Encontro de linguagens em bate-papo com Rubiane Maia e Carla van den Bergen encerra o Dança na Roda
Com público diversificado, o
terceiro e último Dança na Roda aconteceu na tarde de sábado (7/05) e já deixa
saudades, ao menos por enquanto! No encontro, as artistas convidadas Carla van den Bergen, do Grupo Z de Teatro, e Rubiane Maia falaram sobre seus trabalhos,
suas experiências artísticas, como dialogam com a dança, cada qual a seu modo,
e sobre como se colocam politicamente através de seus projetos.
Rubiane Maia contou sobre sua
formação em Artes Visuais e sua incursão pelo universo da performance. “A
performance sempre me atraiu durante a graduação porque ela não pertence a
lugar nenhum e, dentro de outros segmentos, como a dança e o teatro, é aquilo
que nem sempre as pessoas conseguem explicar direito o que é. Essa incógnita é
um material rico para eu pensar minhas relações com o outro, com o espaço, o
tempo, o que compõe meu cotidiano”, explica.

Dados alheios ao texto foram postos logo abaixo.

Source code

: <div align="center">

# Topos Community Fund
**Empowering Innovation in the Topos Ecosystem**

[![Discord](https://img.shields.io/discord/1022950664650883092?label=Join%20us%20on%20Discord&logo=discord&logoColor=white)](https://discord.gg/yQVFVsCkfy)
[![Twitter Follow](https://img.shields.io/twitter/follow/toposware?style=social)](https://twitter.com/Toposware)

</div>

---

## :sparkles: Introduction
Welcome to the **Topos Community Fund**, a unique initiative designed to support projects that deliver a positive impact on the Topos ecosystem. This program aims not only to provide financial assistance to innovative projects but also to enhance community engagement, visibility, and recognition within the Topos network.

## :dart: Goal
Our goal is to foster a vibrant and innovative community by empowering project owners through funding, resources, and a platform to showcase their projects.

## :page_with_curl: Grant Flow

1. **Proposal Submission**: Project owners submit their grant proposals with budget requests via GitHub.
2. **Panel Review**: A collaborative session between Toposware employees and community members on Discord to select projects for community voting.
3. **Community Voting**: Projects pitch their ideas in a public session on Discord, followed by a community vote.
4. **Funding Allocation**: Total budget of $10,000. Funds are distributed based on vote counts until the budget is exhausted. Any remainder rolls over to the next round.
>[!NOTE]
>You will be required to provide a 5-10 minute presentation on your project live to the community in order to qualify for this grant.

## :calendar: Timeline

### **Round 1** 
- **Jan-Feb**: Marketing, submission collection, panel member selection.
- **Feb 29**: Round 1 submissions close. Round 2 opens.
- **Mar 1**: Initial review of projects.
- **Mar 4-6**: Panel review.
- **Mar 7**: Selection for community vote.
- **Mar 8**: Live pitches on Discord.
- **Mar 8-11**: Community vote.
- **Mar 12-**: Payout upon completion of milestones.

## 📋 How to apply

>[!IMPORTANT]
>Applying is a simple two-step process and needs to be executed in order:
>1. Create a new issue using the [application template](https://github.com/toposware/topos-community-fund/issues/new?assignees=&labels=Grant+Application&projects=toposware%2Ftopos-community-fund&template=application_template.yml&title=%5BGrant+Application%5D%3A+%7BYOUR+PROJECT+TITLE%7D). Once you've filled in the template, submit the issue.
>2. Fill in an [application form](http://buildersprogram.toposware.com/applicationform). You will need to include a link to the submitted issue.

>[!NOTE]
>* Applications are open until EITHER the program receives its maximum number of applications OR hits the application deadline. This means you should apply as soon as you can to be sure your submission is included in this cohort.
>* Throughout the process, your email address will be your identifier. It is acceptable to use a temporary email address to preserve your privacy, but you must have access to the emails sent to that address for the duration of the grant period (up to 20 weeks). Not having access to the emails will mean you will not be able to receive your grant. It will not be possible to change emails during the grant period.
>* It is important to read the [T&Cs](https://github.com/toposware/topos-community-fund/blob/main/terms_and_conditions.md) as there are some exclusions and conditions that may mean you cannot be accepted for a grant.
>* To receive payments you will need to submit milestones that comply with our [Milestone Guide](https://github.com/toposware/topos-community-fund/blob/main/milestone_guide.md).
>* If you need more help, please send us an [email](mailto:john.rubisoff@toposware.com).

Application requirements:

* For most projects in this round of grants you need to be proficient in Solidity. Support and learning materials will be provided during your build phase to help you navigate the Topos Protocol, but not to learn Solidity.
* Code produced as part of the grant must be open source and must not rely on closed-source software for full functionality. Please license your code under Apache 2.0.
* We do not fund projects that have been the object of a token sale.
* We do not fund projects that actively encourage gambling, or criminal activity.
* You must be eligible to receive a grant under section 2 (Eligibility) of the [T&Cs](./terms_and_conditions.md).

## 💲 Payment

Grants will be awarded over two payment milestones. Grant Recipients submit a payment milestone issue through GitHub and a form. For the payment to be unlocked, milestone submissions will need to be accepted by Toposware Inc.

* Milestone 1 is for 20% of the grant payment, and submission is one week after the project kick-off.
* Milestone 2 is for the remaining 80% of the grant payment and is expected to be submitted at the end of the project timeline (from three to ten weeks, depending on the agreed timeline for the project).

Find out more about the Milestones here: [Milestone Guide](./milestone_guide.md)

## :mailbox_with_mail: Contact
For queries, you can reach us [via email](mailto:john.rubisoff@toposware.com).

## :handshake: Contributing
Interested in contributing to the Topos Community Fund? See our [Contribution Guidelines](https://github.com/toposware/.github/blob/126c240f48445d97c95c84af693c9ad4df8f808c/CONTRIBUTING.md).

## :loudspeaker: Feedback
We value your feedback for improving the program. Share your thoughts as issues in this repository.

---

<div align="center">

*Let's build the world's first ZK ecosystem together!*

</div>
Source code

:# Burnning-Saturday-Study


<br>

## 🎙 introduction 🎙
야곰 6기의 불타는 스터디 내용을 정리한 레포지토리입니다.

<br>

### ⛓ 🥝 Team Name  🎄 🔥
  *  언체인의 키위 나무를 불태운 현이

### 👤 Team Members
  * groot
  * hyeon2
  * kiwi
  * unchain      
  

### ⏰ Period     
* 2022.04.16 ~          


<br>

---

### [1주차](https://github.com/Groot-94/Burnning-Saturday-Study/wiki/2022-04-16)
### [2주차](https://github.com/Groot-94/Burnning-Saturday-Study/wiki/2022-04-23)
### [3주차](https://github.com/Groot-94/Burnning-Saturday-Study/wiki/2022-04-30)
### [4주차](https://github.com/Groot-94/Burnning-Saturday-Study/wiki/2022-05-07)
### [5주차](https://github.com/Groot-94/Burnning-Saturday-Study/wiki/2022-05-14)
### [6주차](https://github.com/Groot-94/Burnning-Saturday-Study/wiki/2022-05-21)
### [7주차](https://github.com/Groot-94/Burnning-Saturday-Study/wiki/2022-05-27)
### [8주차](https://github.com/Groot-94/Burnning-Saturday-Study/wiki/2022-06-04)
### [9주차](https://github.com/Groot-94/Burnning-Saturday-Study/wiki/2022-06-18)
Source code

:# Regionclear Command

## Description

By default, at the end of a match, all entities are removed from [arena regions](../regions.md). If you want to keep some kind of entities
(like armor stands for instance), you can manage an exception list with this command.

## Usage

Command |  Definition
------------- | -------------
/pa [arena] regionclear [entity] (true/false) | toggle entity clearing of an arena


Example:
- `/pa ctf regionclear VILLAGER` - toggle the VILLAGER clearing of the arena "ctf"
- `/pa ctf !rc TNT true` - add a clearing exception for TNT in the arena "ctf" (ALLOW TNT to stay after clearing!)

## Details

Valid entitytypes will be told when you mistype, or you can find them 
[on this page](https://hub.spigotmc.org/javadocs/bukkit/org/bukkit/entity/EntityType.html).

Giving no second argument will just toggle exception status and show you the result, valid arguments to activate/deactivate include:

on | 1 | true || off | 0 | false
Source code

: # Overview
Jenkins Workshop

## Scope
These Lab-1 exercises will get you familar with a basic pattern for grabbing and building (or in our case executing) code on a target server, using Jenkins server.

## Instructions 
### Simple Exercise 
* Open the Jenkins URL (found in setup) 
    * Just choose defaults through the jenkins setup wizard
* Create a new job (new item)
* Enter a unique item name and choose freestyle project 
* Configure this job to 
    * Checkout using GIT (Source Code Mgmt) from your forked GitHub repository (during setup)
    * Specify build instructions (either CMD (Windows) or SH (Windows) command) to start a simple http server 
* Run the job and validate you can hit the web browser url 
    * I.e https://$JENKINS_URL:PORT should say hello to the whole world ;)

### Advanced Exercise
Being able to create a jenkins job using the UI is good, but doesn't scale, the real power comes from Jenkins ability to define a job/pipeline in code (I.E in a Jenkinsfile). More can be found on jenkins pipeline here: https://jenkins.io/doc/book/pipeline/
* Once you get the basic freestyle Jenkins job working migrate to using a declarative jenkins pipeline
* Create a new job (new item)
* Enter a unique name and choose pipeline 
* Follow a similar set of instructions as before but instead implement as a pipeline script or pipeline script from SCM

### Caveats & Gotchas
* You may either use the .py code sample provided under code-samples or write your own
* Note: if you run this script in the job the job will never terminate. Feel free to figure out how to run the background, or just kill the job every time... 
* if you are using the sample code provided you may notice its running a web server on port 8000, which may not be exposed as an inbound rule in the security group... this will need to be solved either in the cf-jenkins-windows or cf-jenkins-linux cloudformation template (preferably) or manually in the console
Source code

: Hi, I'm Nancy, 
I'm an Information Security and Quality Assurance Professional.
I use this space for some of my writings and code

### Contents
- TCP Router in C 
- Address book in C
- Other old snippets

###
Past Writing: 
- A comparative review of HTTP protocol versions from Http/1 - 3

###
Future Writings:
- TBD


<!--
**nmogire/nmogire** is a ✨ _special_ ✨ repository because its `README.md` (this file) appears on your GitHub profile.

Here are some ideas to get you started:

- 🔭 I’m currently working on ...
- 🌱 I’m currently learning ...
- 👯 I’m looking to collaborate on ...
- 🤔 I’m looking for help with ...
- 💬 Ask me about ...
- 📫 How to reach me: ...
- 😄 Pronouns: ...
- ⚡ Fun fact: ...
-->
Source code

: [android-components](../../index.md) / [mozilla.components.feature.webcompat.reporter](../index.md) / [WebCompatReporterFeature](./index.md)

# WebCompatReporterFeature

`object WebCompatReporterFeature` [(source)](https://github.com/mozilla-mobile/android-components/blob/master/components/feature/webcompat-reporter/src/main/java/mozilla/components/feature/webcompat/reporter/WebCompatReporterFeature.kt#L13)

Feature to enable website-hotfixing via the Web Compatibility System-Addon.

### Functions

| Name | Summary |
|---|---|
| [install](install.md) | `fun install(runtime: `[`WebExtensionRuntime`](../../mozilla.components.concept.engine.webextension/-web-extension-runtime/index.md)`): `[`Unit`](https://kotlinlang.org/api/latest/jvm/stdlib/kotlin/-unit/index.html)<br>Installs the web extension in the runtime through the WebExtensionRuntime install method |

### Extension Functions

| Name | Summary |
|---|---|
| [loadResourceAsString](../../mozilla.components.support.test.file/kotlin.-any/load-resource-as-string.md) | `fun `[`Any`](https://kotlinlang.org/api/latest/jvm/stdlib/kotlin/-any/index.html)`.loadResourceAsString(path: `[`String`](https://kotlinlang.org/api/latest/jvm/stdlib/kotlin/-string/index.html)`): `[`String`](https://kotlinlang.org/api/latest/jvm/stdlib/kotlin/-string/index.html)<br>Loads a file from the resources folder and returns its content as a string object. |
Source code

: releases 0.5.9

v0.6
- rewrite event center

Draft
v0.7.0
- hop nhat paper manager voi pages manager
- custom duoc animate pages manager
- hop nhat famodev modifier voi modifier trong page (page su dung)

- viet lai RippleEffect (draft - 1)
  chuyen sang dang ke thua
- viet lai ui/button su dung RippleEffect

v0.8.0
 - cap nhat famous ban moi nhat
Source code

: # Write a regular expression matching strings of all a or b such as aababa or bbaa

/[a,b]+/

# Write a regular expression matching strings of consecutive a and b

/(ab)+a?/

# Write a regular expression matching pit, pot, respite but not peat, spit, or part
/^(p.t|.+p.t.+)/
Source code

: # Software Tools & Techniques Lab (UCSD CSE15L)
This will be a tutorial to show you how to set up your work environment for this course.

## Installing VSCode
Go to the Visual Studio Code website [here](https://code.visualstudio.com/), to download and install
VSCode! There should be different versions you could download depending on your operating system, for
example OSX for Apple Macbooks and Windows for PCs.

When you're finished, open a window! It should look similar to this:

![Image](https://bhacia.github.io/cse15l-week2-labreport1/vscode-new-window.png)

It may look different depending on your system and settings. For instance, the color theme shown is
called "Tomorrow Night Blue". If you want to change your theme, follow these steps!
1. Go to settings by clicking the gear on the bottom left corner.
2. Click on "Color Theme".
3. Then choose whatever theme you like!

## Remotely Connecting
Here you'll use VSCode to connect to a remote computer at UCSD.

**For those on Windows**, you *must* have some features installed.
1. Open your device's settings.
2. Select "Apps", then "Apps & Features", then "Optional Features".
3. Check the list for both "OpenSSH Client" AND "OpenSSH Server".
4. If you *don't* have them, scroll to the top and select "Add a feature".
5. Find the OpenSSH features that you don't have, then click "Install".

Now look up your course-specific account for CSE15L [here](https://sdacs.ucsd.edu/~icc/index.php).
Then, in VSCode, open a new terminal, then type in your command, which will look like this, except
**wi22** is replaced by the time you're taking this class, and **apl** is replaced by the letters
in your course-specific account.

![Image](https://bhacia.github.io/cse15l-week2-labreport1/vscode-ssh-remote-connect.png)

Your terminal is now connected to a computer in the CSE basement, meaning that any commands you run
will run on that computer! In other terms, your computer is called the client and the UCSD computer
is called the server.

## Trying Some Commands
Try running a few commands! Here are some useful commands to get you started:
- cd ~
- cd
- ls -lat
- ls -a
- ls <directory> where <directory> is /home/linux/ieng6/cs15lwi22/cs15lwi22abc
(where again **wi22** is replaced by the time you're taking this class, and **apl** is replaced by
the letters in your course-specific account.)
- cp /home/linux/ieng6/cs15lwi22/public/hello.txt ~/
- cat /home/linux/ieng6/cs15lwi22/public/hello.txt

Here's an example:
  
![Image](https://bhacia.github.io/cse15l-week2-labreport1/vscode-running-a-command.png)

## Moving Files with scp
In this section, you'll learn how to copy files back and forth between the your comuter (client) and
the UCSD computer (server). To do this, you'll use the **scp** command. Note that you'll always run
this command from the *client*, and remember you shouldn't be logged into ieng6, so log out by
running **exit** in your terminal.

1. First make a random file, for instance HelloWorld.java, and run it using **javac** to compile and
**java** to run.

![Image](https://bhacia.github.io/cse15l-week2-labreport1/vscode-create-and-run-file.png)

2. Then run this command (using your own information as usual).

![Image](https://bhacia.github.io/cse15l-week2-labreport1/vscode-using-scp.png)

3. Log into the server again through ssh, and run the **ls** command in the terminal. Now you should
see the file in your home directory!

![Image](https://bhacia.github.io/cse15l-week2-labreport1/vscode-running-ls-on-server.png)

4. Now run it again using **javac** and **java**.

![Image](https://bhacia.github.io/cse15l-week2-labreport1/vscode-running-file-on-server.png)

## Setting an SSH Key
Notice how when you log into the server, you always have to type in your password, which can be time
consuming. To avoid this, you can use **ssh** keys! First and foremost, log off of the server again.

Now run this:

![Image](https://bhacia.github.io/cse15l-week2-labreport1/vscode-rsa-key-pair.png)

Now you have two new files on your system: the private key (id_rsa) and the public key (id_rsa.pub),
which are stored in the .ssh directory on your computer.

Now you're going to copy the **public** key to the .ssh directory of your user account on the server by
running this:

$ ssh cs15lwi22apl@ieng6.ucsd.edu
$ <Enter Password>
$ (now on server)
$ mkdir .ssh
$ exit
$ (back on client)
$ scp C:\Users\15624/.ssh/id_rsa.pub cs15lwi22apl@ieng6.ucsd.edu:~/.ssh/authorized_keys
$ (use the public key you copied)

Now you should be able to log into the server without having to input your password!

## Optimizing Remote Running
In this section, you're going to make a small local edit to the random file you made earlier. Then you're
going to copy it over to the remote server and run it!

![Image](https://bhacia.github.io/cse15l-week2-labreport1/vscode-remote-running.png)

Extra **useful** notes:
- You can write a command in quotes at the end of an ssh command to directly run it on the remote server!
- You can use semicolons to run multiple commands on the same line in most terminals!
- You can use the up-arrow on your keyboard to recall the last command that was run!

A artista, que começou seu
trabalho com intervenções urbanas, seguiu, ao longo dos anos, investigando a si
mesma, suas relações com o mundo em diversas perfomances solo, por vezes,
cruzando experiências também com instalações, vídeo e fotografia, passando por
diversas cidades dentro e fora do Brasil. “De certa maneira, minhas
performances começam com uma ideia de auto-sabotagem. De que maneira eu poderia
me desarticular numa situação que fosse completamente diferente desse cotidiano
que anestesia muito a gente e, ao mesmo tempo, usar elementos que fizessem parte
desse cotidiano, da minha história, como elementos presentes e simbólicos para
construir a ação, imagem e linguagem”, diz. Formou-se mestre em Psicologia
Institucional, e, na cidade de São Paulo, participou, no ano passado, da
exposição “Terra Comunal – Marina Abramovic + MAI” com a performance “O Jardim”,
na qual cultivou sementes, por dois meses, oito horas por dia, até que se
transformassem em plantas.
Rubiane também experimentou seus
limites em performances anteriores, a exemplo de uma em que tinha de se
movimentar sobre o vidro de um vaso quebrado sem se machucar, enquanto comia
rosas, e de outra em que tomava uma dose específica de medicamento de tarja
preta a cada meia hora, até chegar a um estado de letargia e memória alterada,
completamente diferente do de um corpo sem o ansiolítico. “Essas duas
performances criaram um estado corporal, para mim, muito surpreendente. Me
levaram a outros trabalhos depois que estão reverberando de maneira cada vez
mais profunda, me fazendo pensar conexões entre corpo e tudo ao redor”, aponta
a artista.
“O Jardim”, sem dúvida, foi um
marco para a artista neste encontro com a dança, em um sentido amplo de
movimentação, levando-a ao atual projeto intitulado “Preparação para exercício
aéreo”. Ela conta que, quando estava acompanhando o crescimento das plantas
(feijões), passou a observar o micro movimento delas, como elas iam se apoiando
nas outras, saindo do solo e ganhando o espaço aéreo, quase como em uma
coreografia. “Esse exercício de olhar passou a ser também para o meu corpo. É
um devir vegetal, que é um tempo completamente diferente do nosso. A planta
fazia um micro movimento e eu tentava encontrá-lo no meu corpo e permanecer.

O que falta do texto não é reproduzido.